Paul Parkman grew up in upstate New York. He attended Saint Lawrence University and State University of New York College of Medicine at Syracuse where he graduated first in his medical school class.

He then interned at Mary Imogene Bassett Hospital in Cooperstown, NY and completed residency at Upstate Medical Center.

Dr. Parkman entered the “doctors draft” in 1960 and was assigned as a Captain in the Army Medical Corps at Walter Reed Army Institute of Research. He and his colleagues isolated the Rubella virus from infected soldiers at Fort Dix, New Jersey.

He joined the NIH in 1963, working in the Laboratory of Viral Immunology in the Division of Biologics Standards (DBS). Dr. Parkman became Chief of the Section on General Virology in 1971.




Photo from National Library of Medicine
Dr. Parkman went on to develop the first Rubella vaccine with Dr. Harry M. Meyer, Jr. at NIH; their vaccine started clinical trials in 1965 at the Arkansas Children’s Colony and was licensed commercially in 1969.

He was part of the team that received a patent in 1971 for the rubella immunity test. The Laboratory of Viral Immunology was, at the time, in Building 29A on the second floor.

After the administrative transition of the DBS from the NIH to the Food and Drug Administration (FDA) in 1972, Dr. Parkman stayed on. He became the Deputy Director of what was then called the FDA Bureau of Biologics in 1980, moving to the first floor of Building 29.

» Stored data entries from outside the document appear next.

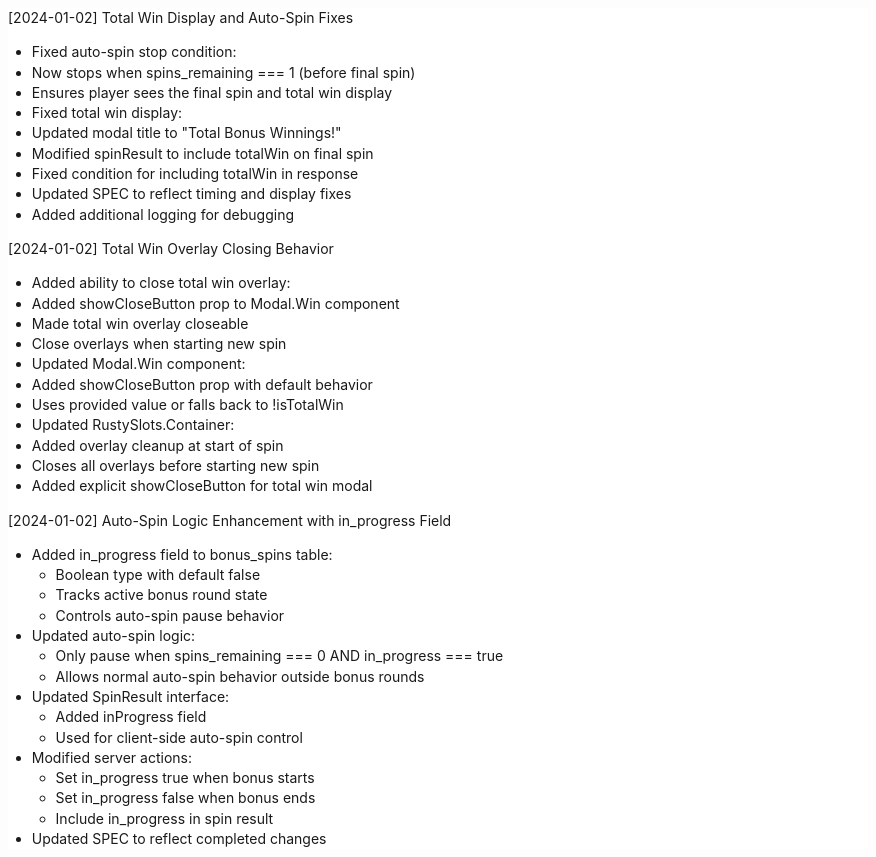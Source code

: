 [2024-01-02] Total Win Display and Auto-Spin Fixes

-   Fixed auto-spin stop condition:
-   Now stops when spins_remaining === 1 (before final spin)
-   Ensures player sees the final spin and total win display
-   Fixed total win display:
-   Updated modal title to "Total Bonus Winnings!"
-   Modified spinResult to include totalWin on final spin
-   Fixed condition for including totalWin in response
-   Updated SPEC to reflect timing and display fixes
-   Added additional logging for debugging

[2024-01-02] Total Win Overlay Closing Behavior

-   Added ability to close total win overlay:
-   Added showCloseButton prop to Modal.Win component
-   Made total win overlay closeable
-   Close overlays when starting new spin
-   Updated Modal.Win component:
-   Added showCloseButton prop with default behavior
-   Uses provided value or falls back to !isTotalWin
-   Updated RustySlots.Container:
-   Added overlay cleanup at start of spin
-   Closes all overlays before starting new spin
-   Added explicit showCloseButton for total win modal

[2024-01-02] Auto-Spin Logic Enhancement with in_progress Field

-   Added in_progress field to bonus_spins table:
    -   Boolean type with default false
    -   Tracks active bonus round state
    -   Controls auto-spin pause behavior
-   Updated auto-spin logic:
    -   Only pause when spins_remaining === 0 AND in_progress === true
    -   Allows normal auto-spin behavior outside bonus rounds
-   Updated SpinResult interface:
    -   Added inProgress field
    -   Used for client-side auto-spin control
-   Modified server actions:
    -   Set in_progress true when bonus starts
    -   Set in_progress false when bonus ends
    -   Include in_progress in spin result
-   Updated SPEC to reflect completed changes
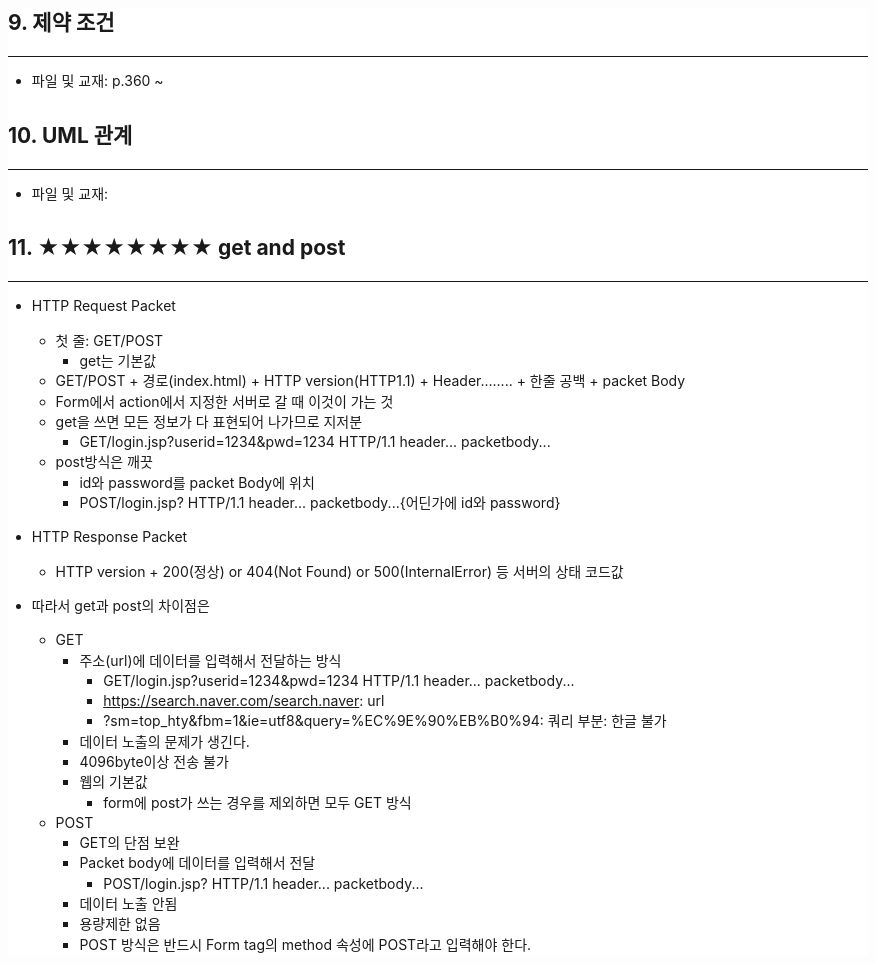 ## 9. 제약 조건

------

- 파일 및 교재: p.360 ~ 

## 10. UML 관계

------

- 파일 및 교재: 
  

## 11. ★★★★★★★★ get and post

------

- HTTP Request Packet
  - 첫 줄: GET/POST
    - get는 기본값
  - GET/POST + 경로(index.html) + HTTP version(HTTP1.1) + Header........ + 한줄 공백 + packet Body
  - Form에서 action에서 지정한 서버로 갈 때 이것이 가는 것
  - get을 쓰면 모든 정보가 다 표현되어 나가므로 지저분
    - GET/login.jsp?userid=1234&pwd=1234 HTTP/1.1 header... packetbody...
  - post방식은 깨끗
    - id와 password를 packet Body에 위치
    - POST/login.jsp? HTTP/1.1 header... packetbody...{어딘가에 id와 password}

- HTTP Response Packet
  - HTTP version + 200(정상) or 404(Not Found) or 500(InternalError) 등 서버의 상태 코드값
- 따라서 get과 post의 차이점은 
  - GET
    - 주소(url)에 데이터를 입력해서 전달하는 방식
      - GET/login.jsp?userid=1234&pwd=1234 HTTP/1.1 header... packetbody...
      - https://search.naver.com/search.naver: url
      - ?sm=top_hty&fbm=1&ie=utf8&query=%EC%9E%90%EB%B0%94: 쿼리 부분: 한글 불가
    - 데이터 노출의 문제가 생긴다.
    - 4096byte이상 전송 불가
    - 웹의 기본값
      - form에 post가 쓰는 경우를 제외하면 모두 GET 방식
  - POST
    - GET의 단점 보완
    - Packet body에 데이터를 입력해서 전달
      - POST/login.jsp? HTTP/1.1 header... packetbody...
    - 데이터 노출 안됨
    - 용량제한 없음
    - POST 방식은 반드시 Form tag의 method 속성에 POST라고 입력해야 한다.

Dr. Parkman was the recipient of numerous awards including the Joseph P. Kennedy, Jr. Foundation’s International Award for Distinguished Scientific Research in 1971, the Department of Health and Human Services’ Meritorious Executive Rank Award in 1980, and an honorary Doctorate of Science degree from his alma mater, the State University of New York in 1990.